──────── GIVEN RECORDS
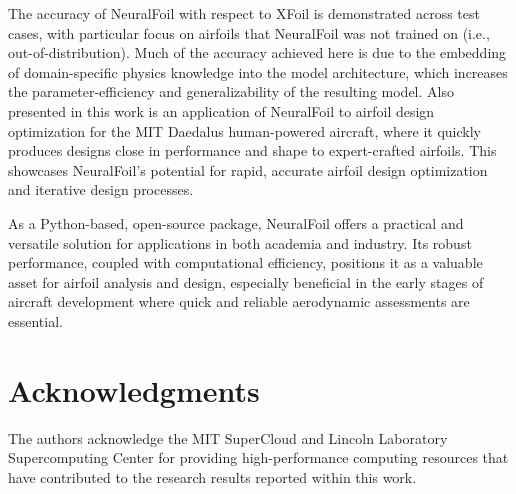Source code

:\documentclass[conf]{new-aiaa}
\begin{document}
    The accuracy of NeuralFoil with respect to XFoil is demonstrated across test cases, with particular focus on airfoils that NeuralFoil was not trained on (i.e., out-of-distribution). Much of the accuracy achieved here is due to the embedding of domain-specific physics knowledge into the model architecture, which increases the parameter-efficiency and generalizability of the resulting model. Also presented in this work is an application of NeuralFoil to airfoil design optimization for the MIT Daedalus human-powered aircraft, where it quickly produces designs close in performance and shape to expert-crafted airfoils. This showcases NeuralFoil's potential for rapid, accurate airfoil design optimization and iterative design processes.

    As a Python-based, open-source package, NeuralFoil offers a practical and versatile solution for applications in both academia and industry. Its robust performance, coupled with computational efficiency, positions it as a valuable asset for airfoil analysis and design, especially beneficial in the early stages of aircraft development where quick and reliable aerodynamic assessments are essential.

    \section*{Acknowledgments}
    The authors acknowledge the MIT SuperCloud and Lincoln Laboratory Supercomputing Center for providing high-performance computing resources that have contributed to the research results reported within this work.

    
\end{document}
────────────────
▶ _WORK TO BE COMPLETED_
What is needed is every entry above, repeated exactly, with the pictures dropped.

▶ _EXPECTED ANSWER_
Source code

:\documentclass[conf]{new-aiaa}
\begin{document}
    The accuracy of NeuralFoil with respect to XFoil is demonstrated across test cases, with particular focus on airfoils that NeuralFoil was not trained on (i.e., out-of-distribution). Much of the accuracy achieved here is due to the embedding of domain-specific physics knowledge into the model architecture, which increases the parameter-efficiency and generalizability of the resulting model. Also presented in this work is an application of NeuralFoil to airfoil design optimization for the MIT Daedalus human-powered aircraft, where it quickly produces designs close in performance and shape to expert-crafted airfoils. This showcases NeuralFoil's potential for rapid, accurate airfoil design optimization and iterative design processes.

    As a Python-based, open-source package, NeuralFoil offers a practical and versatile solution for applications in both academia and industry. Its robust performance, coupled with computational efficiency, positions it as a valuable asset for airfoil analysis and design, especially beneficial in the early stages of aircraft development where quick and reliable aerodynamic assessments are essential.

    \section*{Acknowledgments}
    The authors acknowledge the MIT SuperCloud and Lincoln Laboratory Supercomputing Center for providing high-performance computing resources that have contributed to the research results reported within this work.

    
\end{document}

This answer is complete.